La aeronave involucrada era un Boeing 737-823, matrícula N977AN. Su primer vuelo fue el 30 de noviembre de 2001.[2]El número de serie del fabricante era 29550.[3]El avión realizó su primer despegue con la matrícula N1786B y fue entregado a American Airlines el 20 de diciembre de 2001.[4]
Tripulación de vuelo
El capitán era Brian Cole, de 49 años, quien se había incorporado a American Airlines en 1986. Anteriormente, había sido capitán/piloto de control en el Boeing 727, pero ahora se desempeñaba como capitán del Boeing 737 cuando la aerolínea retiró sus 727. El capitán Cole tenía 11.147 horas de vuelo, incluidas 2.727 horas en el Boeing 737, y tenía experiencia previa en aterrizajes en la pista 12 de Kingston con mal tiempo.[3]: 34–36 [5][6]
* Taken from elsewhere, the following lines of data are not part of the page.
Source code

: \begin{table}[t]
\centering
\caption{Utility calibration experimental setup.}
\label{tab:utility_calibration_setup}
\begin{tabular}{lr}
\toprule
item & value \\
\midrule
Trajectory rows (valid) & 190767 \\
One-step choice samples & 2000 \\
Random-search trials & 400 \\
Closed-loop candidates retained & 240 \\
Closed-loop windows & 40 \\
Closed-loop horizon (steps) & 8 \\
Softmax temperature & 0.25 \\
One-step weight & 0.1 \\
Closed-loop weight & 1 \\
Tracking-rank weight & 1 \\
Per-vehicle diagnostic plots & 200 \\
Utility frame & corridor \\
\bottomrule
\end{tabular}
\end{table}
El primer oficial era Daniel Billingsley, de 45 años, quien trabajaba en American Airlines desde 1998, inicialmente como primer oficial del Boeing 727. Se convirtió en primer oficial del Boeing 737 en 2002. Acumuló 6120 horas de vuelo, 5027 de ellas en el Boeing 737. Ambos pilotos habían volado juntos anteriormente. El primer oficial declaró que se sentía muy cómodo volando con el capitán Cole.[3]: 34, 36–37
Accidente
El vuelo se originó en el Aeropuerto Nacional Ronald Reagan de Washington, Washington D. C., con escala en el Aeropuerto Internacional de Miami, Miami, Florida.[7]A las 22:22 hora local (03:22, 23 de diciembre UTC), el Boeing 737-823 derrapó durante el aterrizaje en la pista 12 y salió del pavimento, sufriendo graves daños.[1]Se reportaron fuertes lluvias en el momento.[8]Tras el accidente se emitió un informe meteorológico especial.[9]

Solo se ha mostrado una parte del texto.